● What is being asked
Which lines below hold the word "offline"? Copy all of them.

##### Dataset extract

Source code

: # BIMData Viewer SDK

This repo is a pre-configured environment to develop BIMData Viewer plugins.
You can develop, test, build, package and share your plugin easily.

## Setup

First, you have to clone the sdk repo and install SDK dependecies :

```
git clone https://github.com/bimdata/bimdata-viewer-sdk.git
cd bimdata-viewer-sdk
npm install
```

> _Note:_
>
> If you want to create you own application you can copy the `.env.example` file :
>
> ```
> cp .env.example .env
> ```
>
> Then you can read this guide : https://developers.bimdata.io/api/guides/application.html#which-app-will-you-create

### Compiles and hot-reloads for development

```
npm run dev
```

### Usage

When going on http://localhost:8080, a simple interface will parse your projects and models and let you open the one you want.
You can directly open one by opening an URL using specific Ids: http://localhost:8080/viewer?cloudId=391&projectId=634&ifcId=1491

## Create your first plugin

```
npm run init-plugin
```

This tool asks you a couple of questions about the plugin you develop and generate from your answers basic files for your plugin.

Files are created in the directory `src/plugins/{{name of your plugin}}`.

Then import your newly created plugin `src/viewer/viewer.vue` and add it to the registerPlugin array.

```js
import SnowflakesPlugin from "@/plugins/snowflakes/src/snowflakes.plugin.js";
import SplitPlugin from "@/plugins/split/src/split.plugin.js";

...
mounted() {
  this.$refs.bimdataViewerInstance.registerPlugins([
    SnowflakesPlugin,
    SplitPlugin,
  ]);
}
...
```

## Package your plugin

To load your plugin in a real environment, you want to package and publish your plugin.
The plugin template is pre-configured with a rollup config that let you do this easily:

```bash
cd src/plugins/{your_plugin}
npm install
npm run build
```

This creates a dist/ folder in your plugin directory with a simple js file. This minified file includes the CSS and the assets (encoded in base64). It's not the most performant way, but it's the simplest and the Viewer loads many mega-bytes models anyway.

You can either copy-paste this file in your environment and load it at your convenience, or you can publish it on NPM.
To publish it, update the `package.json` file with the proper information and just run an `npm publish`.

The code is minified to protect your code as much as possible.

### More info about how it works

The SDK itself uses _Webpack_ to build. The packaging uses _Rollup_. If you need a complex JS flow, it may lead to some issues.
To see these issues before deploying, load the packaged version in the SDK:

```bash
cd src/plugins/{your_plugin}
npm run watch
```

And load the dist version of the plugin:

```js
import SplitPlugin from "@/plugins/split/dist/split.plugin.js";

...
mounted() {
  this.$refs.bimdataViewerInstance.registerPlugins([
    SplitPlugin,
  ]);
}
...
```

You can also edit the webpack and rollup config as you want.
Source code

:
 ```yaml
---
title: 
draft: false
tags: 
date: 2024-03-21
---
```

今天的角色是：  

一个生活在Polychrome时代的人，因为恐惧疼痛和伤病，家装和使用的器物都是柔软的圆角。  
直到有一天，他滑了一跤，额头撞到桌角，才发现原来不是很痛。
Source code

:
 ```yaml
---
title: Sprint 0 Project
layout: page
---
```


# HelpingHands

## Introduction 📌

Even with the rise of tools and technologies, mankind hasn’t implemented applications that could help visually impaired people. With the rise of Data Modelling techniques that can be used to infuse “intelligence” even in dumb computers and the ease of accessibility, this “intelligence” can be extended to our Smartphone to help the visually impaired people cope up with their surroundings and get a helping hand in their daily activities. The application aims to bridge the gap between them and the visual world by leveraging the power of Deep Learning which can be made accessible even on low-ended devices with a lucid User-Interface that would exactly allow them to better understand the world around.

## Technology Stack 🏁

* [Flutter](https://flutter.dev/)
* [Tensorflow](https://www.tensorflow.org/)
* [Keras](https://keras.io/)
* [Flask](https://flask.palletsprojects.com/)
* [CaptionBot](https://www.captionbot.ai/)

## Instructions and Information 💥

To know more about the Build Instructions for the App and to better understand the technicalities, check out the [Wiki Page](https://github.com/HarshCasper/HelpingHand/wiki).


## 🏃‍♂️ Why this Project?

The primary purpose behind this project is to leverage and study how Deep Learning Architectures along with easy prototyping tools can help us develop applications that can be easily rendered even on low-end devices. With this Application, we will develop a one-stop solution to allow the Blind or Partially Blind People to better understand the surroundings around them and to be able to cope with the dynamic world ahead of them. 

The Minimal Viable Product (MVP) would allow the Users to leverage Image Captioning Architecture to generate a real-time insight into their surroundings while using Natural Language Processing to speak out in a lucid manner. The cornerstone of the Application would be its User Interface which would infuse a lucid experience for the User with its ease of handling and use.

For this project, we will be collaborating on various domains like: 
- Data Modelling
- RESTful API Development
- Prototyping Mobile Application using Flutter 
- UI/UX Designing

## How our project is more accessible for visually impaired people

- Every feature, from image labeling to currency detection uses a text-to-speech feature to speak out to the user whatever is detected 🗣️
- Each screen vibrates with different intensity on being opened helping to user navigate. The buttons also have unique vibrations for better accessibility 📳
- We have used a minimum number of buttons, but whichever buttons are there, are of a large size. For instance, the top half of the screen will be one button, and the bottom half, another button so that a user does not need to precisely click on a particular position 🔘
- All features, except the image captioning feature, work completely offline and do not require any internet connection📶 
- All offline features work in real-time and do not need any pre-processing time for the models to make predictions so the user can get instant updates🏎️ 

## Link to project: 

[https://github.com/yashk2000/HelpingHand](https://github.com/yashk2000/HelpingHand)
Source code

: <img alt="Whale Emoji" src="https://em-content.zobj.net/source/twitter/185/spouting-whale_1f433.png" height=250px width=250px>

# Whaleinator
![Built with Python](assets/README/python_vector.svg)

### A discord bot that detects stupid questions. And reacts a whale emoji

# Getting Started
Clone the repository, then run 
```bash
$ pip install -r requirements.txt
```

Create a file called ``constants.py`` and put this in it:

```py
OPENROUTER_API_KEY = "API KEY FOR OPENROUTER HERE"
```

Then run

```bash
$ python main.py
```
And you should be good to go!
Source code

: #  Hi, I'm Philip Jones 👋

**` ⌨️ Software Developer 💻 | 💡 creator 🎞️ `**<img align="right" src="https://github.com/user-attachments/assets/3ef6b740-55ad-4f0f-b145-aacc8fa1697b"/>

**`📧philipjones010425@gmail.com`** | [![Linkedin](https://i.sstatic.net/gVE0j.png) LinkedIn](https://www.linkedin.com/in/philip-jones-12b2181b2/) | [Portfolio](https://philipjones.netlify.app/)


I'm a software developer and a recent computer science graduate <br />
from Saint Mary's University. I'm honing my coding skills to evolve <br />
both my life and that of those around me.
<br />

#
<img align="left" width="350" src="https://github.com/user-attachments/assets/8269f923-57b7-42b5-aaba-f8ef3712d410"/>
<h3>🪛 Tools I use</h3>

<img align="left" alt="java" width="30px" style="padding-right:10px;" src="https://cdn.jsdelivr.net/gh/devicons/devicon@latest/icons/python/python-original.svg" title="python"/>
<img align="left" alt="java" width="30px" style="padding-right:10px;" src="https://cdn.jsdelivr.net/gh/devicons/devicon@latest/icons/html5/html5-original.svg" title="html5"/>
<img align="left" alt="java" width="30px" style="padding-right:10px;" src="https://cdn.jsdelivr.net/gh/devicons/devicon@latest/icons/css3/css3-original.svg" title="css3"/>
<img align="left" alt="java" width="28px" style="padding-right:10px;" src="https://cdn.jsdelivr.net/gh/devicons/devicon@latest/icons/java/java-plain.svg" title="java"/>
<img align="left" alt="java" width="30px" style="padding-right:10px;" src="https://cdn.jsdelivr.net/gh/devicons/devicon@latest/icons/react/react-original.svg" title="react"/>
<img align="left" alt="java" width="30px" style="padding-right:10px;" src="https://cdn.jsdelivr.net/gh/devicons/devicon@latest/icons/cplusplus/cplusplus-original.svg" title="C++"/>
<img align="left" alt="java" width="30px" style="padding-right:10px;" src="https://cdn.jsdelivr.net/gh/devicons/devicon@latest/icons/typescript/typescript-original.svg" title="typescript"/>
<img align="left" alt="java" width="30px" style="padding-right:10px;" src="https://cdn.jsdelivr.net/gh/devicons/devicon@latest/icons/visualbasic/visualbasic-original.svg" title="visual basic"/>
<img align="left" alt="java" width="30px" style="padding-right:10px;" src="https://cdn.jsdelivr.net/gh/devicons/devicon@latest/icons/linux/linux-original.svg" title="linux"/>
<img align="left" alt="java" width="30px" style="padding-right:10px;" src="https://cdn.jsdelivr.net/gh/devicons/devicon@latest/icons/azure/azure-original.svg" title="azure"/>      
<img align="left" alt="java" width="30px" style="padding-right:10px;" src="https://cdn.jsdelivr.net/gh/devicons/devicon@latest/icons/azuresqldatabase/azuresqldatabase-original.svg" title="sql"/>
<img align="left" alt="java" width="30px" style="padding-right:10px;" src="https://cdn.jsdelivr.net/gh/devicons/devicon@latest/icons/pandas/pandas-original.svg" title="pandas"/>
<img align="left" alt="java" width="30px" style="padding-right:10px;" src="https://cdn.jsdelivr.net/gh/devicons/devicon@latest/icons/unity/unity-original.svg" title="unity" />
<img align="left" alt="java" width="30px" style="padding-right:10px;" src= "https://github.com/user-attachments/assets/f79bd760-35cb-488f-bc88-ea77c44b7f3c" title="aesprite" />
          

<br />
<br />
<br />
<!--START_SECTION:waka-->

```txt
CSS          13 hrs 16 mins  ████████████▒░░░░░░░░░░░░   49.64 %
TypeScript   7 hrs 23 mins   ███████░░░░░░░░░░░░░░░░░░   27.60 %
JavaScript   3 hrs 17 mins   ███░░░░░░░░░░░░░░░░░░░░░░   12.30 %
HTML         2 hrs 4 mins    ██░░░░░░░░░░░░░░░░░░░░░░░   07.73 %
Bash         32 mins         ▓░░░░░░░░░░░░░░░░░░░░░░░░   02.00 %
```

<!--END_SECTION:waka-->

##########

● Your response
- All features, except the image captioning feature, work completely offline and do not require any internet connection📶 
- All offline features work in real-time and do not need any pre-processing time for the models to make predictions so the user can get instant updates🏎️ 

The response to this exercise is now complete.